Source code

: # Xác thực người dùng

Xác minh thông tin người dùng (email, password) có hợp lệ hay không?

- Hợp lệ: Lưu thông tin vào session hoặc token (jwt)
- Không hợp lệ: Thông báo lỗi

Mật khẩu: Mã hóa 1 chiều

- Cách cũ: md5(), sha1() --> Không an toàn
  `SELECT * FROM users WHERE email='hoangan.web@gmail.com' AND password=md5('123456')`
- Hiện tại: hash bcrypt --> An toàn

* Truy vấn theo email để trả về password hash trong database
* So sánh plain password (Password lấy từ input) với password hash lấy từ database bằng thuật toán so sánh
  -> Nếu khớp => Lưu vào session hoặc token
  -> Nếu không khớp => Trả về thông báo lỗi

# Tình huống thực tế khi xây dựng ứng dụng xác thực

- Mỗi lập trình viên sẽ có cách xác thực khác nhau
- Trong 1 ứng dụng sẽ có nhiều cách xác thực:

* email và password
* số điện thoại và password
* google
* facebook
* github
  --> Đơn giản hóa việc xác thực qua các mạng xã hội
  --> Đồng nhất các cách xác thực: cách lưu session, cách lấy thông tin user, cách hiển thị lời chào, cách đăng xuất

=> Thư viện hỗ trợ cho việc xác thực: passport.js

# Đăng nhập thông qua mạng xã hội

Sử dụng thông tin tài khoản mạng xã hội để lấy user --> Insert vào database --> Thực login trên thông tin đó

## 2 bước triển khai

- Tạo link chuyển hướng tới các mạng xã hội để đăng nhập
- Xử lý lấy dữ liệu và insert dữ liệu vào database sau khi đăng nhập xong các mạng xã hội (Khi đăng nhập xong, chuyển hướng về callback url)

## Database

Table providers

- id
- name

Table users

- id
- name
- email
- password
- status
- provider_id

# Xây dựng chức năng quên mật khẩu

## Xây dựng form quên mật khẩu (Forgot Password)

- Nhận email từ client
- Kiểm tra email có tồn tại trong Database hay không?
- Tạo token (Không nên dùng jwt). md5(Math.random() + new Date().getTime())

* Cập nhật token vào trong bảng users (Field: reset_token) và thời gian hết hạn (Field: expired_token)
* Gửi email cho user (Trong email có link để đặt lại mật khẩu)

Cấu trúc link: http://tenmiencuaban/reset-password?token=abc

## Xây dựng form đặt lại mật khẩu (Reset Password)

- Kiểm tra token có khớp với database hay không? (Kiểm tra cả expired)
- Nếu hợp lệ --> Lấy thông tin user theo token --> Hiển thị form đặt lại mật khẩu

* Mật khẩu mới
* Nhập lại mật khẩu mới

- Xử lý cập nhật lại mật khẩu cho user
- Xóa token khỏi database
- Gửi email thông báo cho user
# # #
_TASK REQUIREMENTS_:
For the data above, count every line in which the string "hash" appears, and answer with the count only.

_SOLUTION FOR THIS TASK_:
3